Requirement ▸
From the line with "The CPLD on" to the line with "connector for each channel", retype every line exactly, including those two, and leave out the rest of the data below.

Study material ▸
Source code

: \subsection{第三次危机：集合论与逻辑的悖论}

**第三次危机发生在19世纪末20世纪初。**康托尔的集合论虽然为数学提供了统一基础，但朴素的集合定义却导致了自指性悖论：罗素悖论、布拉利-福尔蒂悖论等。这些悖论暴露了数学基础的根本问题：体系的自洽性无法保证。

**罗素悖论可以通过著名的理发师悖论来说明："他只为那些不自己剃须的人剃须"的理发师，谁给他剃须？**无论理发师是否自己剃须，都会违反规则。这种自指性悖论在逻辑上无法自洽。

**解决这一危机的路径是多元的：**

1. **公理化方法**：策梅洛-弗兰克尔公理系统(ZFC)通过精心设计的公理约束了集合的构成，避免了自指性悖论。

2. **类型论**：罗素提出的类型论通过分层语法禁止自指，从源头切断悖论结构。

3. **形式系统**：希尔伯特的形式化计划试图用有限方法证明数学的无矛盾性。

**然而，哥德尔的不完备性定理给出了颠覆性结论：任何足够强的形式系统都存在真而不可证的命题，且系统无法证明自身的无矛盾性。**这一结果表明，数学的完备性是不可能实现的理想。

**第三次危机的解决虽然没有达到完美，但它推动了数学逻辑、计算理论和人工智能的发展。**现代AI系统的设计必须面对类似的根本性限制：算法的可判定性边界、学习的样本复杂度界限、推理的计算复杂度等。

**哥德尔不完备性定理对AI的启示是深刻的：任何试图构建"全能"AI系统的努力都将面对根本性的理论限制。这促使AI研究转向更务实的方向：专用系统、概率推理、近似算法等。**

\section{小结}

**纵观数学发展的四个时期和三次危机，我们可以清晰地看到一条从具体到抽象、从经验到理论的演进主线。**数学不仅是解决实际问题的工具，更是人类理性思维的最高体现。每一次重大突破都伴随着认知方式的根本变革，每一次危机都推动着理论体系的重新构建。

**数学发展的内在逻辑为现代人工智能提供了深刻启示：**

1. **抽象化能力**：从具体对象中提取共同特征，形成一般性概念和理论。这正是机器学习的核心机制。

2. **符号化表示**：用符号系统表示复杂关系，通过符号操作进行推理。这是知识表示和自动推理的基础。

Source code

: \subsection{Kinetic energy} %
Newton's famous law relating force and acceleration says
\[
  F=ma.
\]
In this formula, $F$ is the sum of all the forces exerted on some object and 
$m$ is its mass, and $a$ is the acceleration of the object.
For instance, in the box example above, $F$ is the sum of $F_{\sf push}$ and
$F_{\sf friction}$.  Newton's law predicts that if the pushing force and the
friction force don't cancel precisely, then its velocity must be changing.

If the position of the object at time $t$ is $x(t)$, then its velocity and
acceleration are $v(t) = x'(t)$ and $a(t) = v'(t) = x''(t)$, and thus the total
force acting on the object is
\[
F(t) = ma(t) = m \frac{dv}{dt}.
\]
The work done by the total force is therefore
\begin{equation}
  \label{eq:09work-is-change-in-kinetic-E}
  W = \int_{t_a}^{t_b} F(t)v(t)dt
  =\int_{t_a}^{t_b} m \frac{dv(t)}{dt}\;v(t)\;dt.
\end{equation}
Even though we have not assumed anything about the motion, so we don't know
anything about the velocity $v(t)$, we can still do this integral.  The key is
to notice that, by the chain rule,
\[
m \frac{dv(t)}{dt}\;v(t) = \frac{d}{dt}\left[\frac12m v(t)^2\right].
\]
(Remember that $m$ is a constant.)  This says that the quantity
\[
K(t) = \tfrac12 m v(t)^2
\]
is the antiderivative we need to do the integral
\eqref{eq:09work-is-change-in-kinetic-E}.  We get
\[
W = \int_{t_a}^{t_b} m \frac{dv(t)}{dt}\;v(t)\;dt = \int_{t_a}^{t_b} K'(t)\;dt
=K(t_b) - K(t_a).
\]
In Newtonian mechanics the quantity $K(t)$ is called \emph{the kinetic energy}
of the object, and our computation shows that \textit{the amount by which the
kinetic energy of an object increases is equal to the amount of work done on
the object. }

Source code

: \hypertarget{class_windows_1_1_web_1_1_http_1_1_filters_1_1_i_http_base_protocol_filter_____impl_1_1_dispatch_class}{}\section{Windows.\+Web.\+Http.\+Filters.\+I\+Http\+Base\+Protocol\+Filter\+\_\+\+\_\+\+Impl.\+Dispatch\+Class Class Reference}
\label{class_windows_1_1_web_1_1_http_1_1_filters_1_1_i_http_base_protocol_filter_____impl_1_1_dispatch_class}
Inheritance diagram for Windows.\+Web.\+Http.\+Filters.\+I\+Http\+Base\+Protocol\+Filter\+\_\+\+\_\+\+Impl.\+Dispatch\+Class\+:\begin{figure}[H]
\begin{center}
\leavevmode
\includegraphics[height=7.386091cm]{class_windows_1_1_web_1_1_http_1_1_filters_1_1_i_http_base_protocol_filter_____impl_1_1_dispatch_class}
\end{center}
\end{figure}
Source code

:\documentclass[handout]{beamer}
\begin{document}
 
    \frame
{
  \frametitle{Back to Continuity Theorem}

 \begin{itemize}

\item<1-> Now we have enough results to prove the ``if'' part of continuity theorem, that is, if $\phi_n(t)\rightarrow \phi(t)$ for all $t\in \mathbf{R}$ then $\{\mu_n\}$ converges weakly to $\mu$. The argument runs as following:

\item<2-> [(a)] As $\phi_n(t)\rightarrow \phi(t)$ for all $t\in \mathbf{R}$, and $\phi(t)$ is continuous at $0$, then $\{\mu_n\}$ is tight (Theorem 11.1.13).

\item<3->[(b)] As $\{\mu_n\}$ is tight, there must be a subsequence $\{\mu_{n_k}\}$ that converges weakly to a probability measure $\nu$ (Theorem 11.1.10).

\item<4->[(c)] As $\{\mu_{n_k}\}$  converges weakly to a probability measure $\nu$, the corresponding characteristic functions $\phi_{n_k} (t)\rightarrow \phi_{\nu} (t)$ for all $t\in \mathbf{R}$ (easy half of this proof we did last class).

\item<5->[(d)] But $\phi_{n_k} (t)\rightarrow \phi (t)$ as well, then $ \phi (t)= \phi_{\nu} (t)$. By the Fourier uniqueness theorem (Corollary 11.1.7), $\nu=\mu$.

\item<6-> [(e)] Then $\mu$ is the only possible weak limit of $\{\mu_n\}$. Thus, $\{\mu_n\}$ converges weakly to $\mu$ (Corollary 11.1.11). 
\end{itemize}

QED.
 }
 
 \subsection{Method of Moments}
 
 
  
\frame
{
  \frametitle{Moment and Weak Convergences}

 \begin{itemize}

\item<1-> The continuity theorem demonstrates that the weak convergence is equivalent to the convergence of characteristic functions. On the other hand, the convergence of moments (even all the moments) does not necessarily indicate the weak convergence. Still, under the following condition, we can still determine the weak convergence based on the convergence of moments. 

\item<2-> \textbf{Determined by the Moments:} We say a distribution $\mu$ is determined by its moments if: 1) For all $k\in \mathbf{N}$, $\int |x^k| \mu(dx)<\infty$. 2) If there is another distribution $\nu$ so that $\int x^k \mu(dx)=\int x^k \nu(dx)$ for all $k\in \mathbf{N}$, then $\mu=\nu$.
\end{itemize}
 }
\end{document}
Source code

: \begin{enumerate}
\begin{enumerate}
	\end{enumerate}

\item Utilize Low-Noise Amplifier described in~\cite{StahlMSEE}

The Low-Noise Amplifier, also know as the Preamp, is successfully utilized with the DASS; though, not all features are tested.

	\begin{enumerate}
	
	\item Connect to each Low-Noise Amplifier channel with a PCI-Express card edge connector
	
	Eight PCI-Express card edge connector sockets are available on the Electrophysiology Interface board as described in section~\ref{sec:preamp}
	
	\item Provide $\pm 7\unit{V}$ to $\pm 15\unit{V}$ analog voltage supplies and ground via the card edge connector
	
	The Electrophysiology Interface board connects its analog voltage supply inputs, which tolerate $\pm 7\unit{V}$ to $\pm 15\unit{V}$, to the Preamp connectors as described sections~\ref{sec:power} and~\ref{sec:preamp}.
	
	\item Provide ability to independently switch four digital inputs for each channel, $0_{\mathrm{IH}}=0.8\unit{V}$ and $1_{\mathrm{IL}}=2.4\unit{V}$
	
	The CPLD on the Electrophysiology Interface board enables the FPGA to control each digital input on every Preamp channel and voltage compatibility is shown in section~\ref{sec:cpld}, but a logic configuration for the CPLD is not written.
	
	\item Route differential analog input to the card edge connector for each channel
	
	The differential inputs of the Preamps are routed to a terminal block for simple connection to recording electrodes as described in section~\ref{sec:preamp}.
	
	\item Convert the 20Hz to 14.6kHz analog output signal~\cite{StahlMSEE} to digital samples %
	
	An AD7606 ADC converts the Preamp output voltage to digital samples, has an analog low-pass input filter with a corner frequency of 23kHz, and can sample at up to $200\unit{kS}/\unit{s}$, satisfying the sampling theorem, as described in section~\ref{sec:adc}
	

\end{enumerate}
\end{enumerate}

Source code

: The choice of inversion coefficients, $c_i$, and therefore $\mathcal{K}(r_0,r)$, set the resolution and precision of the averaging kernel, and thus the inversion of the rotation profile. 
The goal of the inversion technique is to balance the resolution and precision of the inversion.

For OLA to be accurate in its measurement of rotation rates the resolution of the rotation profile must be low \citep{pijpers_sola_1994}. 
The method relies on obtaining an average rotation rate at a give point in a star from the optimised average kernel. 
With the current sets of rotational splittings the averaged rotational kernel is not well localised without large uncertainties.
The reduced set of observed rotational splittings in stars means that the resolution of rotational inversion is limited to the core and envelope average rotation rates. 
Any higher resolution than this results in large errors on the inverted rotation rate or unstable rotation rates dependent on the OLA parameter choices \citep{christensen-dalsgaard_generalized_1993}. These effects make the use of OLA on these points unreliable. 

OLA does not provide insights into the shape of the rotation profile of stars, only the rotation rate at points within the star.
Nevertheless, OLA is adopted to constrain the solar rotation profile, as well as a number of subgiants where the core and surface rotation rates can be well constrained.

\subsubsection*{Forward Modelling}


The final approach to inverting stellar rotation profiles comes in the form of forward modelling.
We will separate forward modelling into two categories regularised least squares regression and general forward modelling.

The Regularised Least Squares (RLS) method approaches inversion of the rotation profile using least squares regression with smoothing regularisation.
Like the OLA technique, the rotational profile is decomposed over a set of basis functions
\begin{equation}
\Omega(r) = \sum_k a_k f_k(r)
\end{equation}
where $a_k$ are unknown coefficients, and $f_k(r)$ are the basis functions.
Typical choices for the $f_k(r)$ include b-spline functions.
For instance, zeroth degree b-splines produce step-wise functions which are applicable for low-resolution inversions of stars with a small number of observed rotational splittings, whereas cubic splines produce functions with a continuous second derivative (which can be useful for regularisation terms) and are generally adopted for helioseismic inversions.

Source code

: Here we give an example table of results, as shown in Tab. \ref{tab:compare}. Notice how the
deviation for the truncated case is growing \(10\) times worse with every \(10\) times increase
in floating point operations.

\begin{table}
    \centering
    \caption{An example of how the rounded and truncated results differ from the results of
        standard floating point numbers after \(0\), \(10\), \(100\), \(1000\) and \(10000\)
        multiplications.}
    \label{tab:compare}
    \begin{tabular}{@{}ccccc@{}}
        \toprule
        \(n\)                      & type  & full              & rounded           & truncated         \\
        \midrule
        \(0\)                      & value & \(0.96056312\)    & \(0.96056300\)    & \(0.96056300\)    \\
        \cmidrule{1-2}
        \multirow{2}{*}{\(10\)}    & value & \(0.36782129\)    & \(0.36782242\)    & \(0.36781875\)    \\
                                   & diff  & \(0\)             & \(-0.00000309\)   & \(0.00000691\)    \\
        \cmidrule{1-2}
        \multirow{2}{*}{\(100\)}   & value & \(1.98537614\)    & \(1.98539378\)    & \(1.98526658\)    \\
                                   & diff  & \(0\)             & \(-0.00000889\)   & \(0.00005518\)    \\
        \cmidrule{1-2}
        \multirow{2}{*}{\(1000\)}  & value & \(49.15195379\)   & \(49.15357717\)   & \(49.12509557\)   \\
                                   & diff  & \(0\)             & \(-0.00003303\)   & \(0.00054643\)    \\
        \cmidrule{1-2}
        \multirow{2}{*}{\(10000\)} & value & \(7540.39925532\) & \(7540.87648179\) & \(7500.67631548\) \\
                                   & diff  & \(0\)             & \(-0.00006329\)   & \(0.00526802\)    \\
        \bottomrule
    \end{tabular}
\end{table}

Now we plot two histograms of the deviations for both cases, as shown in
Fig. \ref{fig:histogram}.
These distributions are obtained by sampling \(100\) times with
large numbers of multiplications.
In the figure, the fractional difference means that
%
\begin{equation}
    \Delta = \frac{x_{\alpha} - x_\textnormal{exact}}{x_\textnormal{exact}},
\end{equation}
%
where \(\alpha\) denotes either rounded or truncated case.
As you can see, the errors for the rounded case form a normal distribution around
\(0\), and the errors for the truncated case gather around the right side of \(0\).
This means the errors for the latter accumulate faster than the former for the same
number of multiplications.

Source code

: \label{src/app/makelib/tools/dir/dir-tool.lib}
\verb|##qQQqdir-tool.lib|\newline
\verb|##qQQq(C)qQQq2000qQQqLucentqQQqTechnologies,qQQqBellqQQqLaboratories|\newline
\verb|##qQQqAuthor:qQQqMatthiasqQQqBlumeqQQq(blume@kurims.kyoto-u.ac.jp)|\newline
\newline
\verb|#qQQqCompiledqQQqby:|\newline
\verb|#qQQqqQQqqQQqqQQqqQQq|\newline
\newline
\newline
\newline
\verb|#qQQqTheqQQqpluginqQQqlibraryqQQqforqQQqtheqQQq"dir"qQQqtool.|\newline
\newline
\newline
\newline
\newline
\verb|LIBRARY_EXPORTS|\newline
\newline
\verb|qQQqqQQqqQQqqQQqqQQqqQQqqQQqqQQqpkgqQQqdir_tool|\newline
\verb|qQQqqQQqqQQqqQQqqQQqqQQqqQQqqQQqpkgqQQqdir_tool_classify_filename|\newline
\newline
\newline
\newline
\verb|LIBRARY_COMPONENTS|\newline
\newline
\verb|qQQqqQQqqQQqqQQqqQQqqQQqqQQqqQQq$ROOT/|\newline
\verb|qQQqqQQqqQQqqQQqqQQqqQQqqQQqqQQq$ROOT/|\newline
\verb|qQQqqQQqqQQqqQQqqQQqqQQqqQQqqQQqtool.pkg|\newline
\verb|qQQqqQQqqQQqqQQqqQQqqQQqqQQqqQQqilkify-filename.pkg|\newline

Reply to the exercise ▸
	The CPLD on the Electrophysiology Interface board enables the FPGA to control each digital input on every Preamp channel and voltage compatibility is shown in section~\ref{sec:cpld}, but a logic configuration for the CPLD is not written.
	
	\item Route differential analog input to the card edge connector for each channel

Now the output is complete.